そう言って、俺はヤツの胸の穴から左腕へと斬魄刀を走らせた。

「うぎゃぁぁぁああああ!!!」

ザックリと左腕を斬られ、痛みにのた打ち回るグランドフィッシャー。
でもこちらも既に限界だ。
まだヤツには勝てちゃいないのに。ヤツはまだ動ける・・・疑似餌に移って。

頭部から伸びた管の先、おふくろの姿をした疑似餌部分は力なく地面に横たわっている。
そしてポツポツと降り出した雨が髪を濡らし、衣服を濡らし、頬を濡らし。

斬魄刀を支えにして俺は荒く息をするだけ。
動かなくてはいけないのに動くことが出来ない。
あれを斬らなくてはいけないと頭では理解しているのに―――。

受けたダメージがデカすぎた。
動けという意志に体が従ってくれない。



「・・・ちご!一護っ!!」

ルキアが茂みから現れる。
全身ずぶ濡れで血相を変えて走ってきた。

「たわけ・・・!なにを一人で戦っておるのだ!」
「・・・キア、頼む。アイツを・・・」

アイツはまだ死んでねぇ。まだ動けるんだ。
だから、早く止めを―――

俺の声にルキアがグランドフィッシャーの方を向く。
さっきまで血を吐き出しながら荒い息をついていた巨体は今は静かに地面の上。
まるで息絶えたかのように。
けれど違う。まだ昇華されることも地獄の門が開くことも起きてはいない。


「大丈夫だ一護。あの虚は倒した。貴様があのように倒したではないか。
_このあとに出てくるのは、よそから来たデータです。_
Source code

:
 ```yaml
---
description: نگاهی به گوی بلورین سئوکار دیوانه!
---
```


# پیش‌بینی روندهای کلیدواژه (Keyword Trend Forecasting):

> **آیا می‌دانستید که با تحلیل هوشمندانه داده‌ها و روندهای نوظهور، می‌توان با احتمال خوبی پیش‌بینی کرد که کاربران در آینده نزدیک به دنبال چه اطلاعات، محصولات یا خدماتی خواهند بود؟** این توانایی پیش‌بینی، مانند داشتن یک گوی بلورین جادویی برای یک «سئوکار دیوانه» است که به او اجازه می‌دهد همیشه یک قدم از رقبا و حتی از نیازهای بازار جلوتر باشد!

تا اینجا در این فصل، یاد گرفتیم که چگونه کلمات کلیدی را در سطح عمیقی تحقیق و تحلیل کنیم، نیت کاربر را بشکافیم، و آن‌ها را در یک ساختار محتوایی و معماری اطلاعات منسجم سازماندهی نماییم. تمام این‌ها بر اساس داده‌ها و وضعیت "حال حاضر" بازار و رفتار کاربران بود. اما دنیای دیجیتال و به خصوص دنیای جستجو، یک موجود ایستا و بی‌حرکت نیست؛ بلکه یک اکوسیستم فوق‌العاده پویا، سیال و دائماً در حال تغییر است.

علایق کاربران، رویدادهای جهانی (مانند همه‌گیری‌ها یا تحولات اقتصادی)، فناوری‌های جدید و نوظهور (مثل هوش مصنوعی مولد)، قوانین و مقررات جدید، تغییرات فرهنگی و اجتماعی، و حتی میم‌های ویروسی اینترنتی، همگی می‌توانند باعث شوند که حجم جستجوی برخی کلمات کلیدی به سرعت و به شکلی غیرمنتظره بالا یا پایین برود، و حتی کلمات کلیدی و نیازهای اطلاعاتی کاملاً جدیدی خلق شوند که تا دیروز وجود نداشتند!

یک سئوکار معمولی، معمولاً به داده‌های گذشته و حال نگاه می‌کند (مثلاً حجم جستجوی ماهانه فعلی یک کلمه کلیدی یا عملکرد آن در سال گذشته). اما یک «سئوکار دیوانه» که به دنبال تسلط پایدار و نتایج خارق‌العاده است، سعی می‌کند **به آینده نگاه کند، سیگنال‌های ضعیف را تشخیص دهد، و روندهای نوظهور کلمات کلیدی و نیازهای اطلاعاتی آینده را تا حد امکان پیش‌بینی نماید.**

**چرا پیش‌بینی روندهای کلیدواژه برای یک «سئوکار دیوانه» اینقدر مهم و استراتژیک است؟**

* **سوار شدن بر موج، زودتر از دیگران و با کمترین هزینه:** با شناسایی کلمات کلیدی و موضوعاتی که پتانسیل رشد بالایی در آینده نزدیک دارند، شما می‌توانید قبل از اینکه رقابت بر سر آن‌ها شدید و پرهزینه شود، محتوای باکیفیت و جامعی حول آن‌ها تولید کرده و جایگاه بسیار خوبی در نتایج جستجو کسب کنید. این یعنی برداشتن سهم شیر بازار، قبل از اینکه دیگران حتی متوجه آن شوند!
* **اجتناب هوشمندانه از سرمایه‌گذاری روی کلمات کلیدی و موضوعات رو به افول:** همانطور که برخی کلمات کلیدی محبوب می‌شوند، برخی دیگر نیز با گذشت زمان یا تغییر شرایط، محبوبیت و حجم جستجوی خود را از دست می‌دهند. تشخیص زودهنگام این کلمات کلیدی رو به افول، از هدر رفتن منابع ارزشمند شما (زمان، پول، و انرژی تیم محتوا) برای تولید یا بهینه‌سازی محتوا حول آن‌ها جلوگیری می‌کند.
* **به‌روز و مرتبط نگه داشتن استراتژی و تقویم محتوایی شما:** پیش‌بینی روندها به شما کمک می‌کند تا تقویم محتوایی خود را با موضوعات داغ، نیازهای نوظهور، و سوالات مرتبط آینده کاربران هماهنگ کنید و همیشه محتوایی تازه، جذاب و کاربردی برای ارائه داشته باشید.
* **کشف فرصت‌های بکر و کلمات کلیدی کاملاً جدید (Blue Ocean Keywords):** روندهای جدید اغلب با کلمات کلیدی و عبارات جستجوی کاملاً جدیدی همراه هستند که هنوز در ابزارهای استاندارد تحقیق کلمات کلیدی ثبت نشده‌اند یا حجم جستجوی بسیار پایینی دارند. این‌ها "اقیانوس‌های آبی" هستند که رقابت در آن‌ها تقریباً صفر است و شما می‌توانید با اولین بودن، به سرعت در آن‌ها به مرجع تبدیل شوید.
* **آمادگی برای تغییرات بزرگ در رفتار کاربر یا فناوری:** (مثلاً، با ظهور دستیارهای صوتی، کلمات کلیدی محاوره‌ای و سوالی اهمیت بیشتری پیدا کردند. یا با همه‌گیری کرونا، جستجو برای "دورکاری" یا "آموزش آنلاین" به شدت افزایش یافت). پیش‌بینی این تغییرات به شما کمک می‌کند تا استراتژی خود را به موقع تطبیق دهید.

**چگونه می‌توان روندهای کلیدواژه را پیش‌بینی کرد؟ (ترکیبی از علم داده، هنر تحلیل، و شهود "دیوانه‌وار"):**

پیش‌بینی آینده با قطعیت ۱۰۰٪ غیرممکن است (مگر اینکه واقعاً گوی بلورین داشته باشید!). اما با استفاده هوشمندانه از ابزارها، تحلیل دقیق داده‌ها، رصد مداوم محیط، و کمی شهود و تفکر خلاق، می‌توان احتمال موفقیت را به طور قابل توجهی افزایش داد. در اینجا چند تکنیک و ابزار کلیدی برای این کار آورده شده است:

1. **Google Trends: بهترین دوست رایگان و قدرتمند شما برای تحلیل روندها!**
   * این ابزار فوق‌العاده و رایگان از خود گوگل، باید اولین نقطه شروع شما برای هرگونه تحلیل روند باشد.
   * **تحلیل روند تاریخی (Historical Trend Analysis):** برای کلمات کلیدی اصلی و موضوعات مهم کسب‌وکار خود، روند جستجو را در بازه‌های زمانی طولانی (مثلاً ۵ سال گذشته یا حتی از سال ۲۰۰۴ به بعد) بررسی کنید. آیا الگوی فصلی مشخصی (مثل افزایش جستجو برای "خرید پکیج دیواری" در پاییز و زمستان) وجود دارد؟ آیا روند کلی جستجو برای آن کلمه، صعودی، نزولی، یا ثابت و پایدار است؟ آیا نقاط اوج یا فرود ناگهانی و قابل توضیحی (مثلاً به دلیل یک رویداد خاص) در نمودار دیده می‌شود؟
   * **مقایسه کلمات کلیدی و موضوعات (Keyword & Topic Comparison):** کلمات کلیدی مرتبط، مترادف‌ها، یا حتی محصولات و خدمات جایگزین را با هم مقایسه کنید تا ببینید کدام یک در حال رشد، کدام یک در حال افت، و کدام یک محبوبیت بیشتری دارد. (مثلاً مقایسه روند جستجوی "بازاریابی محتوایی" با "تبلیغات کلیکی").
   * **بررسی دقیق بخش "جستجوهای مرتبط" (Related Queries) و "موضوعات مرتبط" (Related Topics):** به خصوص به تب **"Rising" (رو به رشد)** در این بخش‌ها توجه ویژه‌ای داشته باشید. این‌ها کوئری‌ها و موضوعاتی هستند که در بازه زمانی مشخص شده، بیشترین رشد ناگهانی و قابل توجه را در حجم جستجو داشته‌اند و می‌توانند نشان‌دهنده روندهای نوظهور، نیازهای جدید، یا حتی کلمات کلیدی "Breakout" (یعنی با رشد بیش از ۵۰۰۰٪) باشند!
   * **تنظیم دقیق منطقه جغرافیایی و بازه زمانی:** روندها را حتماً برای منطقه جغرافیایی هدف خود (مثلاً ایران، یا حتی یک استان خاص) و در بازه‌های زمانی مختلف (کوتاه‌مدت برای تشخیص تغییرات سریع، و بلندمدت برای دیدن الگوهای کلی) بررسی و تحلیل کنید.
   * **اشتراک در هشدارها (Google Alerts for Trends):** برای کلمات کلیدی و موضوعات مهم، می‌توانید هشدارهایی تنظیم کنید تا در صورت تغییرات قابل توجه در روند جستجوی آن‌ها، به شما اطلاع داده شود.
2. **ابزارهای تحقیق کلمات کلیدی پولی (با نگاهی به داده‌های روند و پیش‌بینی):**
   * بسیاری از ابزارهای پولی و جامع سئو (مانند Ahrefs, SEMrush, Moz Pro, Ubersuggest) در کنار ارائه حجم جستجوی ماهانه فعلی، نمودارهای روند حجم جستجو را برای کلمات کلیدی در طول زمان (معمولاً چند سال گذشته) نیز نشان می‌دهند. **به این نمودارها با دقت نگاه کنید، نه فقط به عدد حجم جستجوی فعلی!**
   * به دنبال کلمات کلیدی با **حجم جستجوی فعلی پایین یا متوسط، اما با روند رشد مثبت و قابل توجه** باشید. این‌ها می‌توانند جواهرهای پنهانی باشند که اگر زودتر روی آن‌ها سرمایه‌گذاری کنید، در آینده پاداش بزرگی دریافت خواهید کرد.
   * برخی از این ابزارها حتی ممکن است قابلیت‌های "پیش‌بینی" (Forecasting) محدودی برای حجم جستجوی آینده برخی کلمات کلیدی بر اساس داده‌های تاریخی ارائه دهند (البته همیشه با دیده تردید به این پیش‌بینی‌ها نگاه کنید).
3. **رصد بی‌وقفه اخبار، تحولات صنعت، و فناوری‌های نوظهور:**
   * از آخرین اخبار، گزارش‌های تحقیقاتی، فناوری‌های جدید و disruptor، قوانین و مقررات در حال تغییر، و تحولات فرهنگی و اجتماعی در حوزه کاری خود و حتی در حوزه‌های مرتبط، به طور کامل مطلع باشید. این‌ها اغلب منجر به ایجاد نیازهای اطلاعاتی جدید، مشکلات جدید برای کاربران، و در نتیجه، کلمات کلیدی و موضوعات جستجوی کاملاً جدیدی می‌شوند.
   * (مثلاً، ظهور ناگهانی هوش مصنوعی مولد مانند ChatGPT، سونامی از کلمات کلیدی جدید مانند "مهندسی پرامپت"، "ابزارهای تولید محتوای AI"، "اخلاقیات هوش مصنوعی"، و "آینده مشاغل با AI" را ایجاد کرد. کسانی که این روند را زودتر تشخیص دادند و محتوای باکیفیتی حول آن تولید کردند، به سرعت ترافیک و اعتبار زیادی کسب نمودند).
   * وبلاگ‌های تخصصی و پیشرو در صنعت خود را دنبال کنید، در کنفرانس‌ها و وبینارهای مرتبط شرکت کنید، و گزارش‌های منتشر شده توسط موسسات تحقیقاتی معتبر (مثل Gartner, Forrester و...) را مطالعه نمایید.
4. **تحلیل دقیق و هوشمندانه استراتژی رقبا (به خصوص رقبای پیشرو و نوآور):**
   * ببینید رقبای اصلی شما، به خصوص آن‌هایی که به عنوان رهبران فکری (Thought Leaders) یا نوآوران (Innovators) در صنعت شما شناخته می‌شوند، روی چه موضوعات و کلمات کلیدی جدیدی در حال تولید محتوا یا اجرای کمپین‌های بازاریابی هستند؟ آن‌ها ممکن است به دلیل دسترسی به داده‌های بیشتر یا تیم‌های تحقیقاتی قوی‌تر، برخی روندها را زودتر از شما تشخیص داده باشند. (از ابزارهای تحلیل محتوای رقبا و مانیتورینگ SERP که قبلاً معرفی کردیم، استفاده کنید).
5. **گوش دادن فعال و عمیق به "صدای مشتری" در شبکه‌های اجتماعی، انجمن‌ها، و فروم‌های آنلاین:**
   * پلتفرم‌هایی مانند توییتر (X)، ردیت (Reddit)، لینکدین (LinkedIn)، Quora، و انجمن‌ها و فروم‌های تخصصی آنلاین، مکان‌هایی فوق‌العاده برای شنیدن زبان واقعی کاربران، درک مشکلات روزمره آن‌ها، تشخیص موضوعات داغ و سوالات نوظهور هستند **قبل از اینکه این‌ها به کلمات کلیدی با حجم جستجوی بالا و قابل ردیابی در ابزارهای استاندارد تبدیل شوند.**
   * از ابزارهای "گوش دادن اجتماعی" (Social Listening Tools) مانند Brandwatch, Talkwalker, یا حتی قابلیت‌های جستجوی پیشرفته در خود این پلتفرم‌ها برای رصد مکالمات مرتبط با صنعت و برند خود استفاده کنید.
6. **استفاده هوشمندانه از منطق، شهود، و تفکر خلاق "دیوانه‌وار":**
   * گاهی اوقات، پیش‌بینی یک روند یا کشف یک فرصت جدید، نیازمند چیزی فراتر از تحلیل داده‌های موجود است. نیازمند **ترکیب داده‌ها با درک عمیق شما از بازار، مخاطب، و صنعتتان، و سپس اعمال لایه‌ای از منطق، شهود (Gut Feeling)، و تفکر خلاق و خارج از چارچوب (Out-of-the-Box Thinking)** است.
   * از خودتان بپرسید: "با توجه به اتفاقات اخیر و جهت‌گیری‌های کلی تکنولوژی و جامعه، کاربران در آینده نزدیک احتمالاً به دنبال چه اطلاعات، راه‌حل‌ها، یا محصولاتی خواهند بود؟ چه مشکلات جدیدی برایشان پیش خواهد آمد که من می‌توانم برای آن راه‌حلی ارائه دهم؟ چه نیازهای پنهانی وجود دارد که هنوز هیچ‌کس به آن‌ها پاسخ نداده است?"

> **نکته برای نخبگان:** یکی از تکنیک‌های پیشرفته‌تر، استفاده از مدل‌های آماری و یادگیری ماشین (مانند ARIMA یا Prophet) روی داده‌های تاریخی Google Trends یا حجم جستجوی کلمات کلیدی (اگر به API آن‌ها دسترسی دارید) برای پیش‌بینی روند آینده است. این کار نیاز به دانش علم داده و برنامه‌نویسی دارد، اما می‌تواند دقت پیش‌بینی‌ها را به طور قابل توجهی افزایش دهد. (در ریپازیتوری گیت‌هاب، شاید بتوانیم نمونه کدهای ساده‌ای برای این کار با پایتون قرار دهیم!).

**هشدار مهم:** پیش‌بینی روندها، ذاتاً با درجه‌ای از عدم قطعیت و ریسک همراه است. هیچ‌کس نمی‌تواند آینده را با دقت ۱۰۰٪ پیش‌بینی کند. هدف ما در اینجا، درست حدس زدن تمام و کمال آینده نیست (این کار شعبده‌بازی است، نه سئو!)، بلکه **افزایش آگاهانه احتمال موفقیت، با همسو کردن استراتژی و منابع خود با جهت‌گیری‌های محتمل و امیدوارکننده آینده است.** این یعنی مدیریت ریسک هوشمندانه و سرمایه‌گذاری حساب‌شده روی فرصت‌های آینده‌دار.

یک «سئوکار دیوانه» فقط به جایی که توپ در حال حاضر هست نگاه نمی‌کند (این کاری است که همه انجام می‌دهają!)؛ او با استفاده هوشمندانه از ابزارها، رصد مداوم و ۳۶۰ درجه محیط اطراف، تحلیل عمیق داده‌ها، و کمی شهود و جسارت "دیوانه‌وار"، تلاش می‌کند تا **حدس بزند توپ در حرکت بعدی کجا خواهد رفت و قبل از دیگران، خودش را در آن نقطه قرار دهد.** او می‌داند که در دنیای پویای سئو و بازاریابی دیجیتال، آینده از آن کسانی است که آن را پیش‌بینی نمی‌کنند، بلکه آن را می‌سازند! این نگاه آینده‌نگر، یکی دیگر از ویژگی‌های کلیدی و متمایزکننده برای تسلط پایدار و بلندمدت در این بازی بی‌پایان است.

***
」

ルキア、違うんだ!
アイツは“動けなくなった”だけじゃダメなんだ―――!

もう声が出ない。
そしてとてつもなく瞼が重い。
意識が途切れ、る―――・・・











気がついたらルキアの膝の上に頭を預けて寝かされていた。
俺が意識を失った後、突然グランドフィッシャーが動き出し、疑似餌に乗り移って逃げたのだそうだ。
逃げる虚か、それとも腹に穴を開けて死にかけている俺か。
一瞬で選択を迫られたルキアは俺の命をとった。


「・・・負けたのか。」
―――また。

体に戻り、木陰で雨宿りしながら呟く。

「何を言うか。奴は逃げ、こちらには一人の死者もいない。間違いなく貴様の勝ちだ。」

それは“死神”としての勝利なのかもしれない。けれど“俺”にとっては二度目の敗北だ。



「・・・一護?」
「少しだけ雨に当たってくる。」


立ち上がって俺は歩き出した。
暗い空から降り続く雨が元々濡れていた体をさらに濡らしていく。
髪を濡らした雫は額を伝い、目尻を伝い、そして頬に一筋の線を描いて地面に落ちる。

泣いてるみたいで、嫌だった。



























胸を満たす思いはただ苦く―――。